TASK DETAILS:
Among the entries that follow, find the lines containing the string "jikexueyuan" and copy them.

DATA PROVIDED:
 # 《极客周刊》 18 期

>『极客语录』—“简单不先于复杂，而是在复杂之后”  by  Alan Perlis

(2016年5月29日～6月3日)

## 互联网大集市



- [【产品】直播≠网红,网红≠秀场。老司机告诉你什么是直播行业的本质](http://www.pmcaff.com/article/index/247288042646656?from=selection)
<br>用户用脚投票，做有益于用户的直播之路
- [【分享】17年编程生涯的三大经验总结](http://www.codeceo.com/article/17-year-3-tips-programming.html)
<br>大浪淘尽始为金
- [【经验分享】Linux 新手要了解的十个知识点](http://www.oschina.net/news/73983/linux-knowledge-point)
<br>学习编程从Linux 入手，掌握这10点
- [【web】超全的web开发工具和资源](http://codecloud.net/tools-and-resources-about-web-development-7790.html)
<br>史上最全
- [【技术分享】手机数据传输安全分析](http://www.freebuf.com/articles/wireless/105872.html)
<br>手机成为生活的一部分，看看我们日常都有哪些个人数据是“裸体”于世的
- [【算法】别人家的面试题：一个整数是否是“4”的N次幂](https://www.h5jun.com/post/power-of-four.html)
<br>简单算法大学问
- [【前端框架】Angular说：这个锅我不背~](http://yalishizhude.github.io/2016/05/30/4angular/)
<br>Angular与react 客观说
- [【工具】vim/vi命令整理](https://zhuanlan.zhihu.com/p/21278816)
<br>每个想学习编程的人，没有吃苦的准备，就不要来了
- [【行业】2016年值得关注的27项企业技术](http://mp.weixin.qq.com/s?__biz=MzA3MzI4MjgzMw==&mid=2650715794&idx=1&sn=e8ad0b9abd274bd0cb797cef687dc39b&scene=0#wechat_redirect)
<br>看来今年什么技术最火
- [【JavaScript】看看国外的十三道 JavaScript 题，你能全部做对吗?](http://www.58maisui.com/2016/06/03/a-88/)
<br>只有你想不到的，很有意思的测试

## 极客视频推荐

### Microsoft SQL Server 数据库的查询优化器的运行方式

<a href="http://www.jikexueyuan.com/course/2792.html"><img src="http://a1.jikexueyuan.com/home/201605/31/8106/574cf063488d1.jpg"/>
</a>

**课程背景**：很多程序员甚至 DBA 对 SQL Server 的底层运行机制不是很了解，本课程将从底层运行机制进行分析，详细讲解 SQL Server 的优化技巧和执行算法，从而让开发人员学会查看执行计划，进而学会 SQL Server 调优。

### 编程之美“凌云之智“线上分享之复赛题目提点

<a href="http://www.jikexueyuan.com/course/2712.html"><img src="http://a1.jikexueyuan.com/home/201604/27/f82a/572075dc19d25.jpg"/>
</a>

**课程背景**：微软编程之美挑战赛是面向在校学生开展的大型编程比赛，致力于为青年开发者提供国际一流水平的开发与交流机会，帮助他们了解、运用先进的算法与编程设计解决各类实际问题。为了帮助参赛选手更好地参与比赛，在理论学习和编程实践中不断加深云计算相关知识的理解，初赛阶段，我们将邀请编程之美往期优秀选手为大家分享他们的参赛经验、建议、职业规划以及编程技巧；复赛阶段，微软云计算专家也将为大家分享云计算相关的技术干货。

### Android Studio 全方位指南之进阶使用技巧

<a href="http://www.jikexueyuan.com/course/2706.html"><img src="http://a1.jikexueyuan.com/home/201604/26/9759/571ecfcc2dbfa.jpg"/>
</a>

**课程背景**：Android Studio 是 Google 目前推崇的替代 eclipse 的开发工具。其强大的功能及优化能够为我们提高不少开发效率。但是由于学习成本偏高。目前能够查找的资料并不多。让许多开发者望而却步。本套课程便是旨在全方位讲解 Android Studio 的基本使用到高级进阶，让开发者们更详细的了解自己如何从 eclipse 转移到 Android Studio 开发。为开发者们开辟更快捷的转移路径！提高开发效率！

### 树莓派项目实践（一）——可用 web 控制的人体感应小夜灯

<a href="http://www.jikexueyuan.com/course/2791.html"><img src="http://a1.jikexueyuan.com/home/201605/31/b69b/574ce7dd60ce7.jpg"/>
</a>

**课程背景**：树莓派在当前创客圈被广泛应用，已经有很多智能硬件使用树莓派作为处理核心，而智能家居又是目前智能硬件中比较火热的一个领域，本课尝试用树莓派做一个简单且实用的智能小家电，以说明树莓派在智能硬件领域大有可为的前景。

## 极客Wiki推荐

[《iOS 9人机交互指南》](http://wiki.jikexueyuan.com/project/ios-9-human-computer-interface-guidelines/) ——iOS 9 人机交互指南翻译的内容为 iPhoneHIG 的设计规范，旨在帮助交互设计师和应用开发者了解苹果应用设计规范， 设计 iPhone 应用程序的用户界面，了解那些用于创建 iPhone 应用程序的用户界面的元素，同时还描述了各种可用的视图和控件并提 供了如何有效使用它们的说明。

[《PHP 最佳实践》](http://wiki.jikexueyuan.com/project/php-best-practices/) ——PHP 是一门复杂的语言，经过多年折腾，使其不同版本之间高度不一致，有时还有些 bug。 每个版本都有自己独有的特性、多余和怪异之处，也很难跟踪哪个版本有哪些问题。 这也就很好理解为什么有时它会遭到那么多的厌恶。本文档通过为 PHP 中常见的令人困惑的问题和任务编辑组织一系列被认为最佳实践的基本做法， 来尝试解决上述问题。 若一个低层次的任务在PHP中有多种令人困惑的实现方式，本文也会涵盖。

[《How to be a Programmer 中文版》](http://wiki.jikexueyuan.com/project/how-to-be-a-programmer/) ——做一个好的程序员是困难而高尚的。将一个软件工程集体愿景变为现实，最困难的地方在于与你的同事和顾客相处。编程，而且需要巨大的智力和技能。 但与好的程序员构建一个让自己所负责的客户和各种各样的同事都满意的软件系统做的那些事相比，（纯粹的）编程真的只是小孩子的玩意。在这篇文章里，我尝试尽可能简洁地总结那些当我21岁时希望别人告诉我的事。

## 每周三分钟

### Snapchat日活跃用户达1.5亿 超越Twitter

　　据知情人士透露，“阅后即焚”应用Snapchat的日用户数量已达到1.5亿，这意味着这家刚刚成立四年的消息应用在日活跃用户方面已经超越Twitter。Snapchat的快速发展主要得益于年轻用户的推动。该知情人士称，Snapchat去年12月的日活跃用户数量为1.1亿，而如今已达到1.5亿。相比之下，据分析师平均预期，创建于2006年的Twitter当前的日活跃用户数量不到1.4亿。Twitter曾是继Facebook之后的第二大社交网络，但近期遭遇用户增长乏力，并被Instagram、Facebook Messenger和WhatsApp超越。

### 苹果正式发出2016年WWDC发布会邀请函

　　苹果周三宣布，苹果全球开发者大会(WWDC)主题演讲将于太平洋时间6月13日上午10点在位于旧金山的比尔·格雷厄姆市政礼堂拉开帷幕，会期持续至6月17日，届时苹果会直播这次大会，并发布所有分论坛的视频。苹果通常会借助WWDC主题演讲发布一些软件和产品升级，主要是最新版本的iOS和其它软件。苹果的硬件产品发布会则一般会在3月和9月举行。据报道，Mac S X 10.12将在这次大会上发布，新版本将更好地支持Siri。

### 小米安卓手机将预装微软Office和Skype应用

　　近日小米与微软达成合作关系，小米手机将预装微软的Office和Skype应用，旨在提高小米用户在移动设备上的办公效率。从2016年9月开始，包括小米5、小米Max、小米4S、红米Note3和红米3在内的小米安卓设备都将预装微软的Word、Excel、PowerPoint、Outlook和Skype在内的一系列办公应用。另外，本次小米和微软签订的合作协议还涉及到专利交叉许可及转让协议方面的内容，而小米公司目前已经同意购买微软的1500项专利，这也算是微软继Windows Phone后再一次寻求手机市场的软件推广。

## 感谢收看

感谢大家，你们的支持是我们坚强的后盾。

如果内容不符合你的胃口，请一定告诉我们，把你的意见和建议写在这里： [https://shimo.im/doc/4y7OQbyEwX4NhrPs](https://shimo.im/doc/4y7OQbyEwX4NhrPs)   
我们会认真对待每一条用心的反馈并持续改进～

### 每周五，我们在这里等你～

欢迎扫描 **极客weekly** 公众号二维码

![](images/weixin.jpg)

RESPONSE TO THE TASK:
<a href="http://www.jikexueyuan.com/course/2792.html"><img src="http://a1.jikexueyuan.com/home/201605/31/8106/574cf063488d1.jpg"/>
<a href="http://www.jikexueyuan.com/course/2712.html"><img src="http://a1.jikexueyuan.com/home/201604/27/f82a/572075dc19d25.jpg"/>
<a href="http://www.jikexueyuan.com/course/2706.html"><img src="http://a1.jikexueyuan.com/home/201604/26/9759/571ecfcc2dbfa.jpg"/>
<a href="http://www.jikexueyuan.com/course/2791.html"><img src="http://a1.jikexueyuan.com/home/201605/31/b69b/574ce7dd60ce7.jpg"/>
[《iOS 9人机交互指南》](http://wiki.jikexueyuan.com/project/ios-9-human-computer-interface-guidelines/) ——iOS 9 人机交互指南翻译的内容为 iPhoneHIG 的设计规范，旨在帮助交互设计师和应用开发者了解苹果应用设计规范， 设计 iPhone 应用程序的用户界面，了解那些用于创建 iPhone 应用程序的用户界面的元素，同时还描述了各种可用的视图和控件并提 供了如何有效使用它们的说明。
[《PHP 最佳实践》](http://wiki.jikexueyuan.com/project/php-best-practices/) ——PHP 是一门复杂的语言，经过多年折腾，使其不同版本之间高度不一致，有时还有些 bug。 每个版本都有自己独有的特性、多余和怪异之处，也很难跟踪哪个版本有哪些问题。 这也就很好理解为什么有时它会遭到那么多的厌恶。本文档通过为 PHP 中常见的令人困惑的问题和任务编辑组织一系列被认为最佳实践的基本做法， 来尝试解决上述问题。 若一个低层次的任务在PHP中有多种令人困惑的实现方式，本文也会涵盖。
[《How to be a Programmer 中文版》](http://wiki.jikexueyuan.com/project/how-to-be-a-programmer/) ——做一个好的程序员是困难而高尚的。将一个软件工程集体愿景变为现实，最困难的地方在于与你的同事和顾客相处。编程，而且需要巨大的智力和技能。 但与好的程序员构建一个让自己所负责的客户和各种各样的同事都满意的软件系统做的那些事相比，（纯粹的）编程真的只是小孩子的玩意。在这篇文章里，我尝试尽可能简洁地总结那些当我21岁时希望别人告诉我的事。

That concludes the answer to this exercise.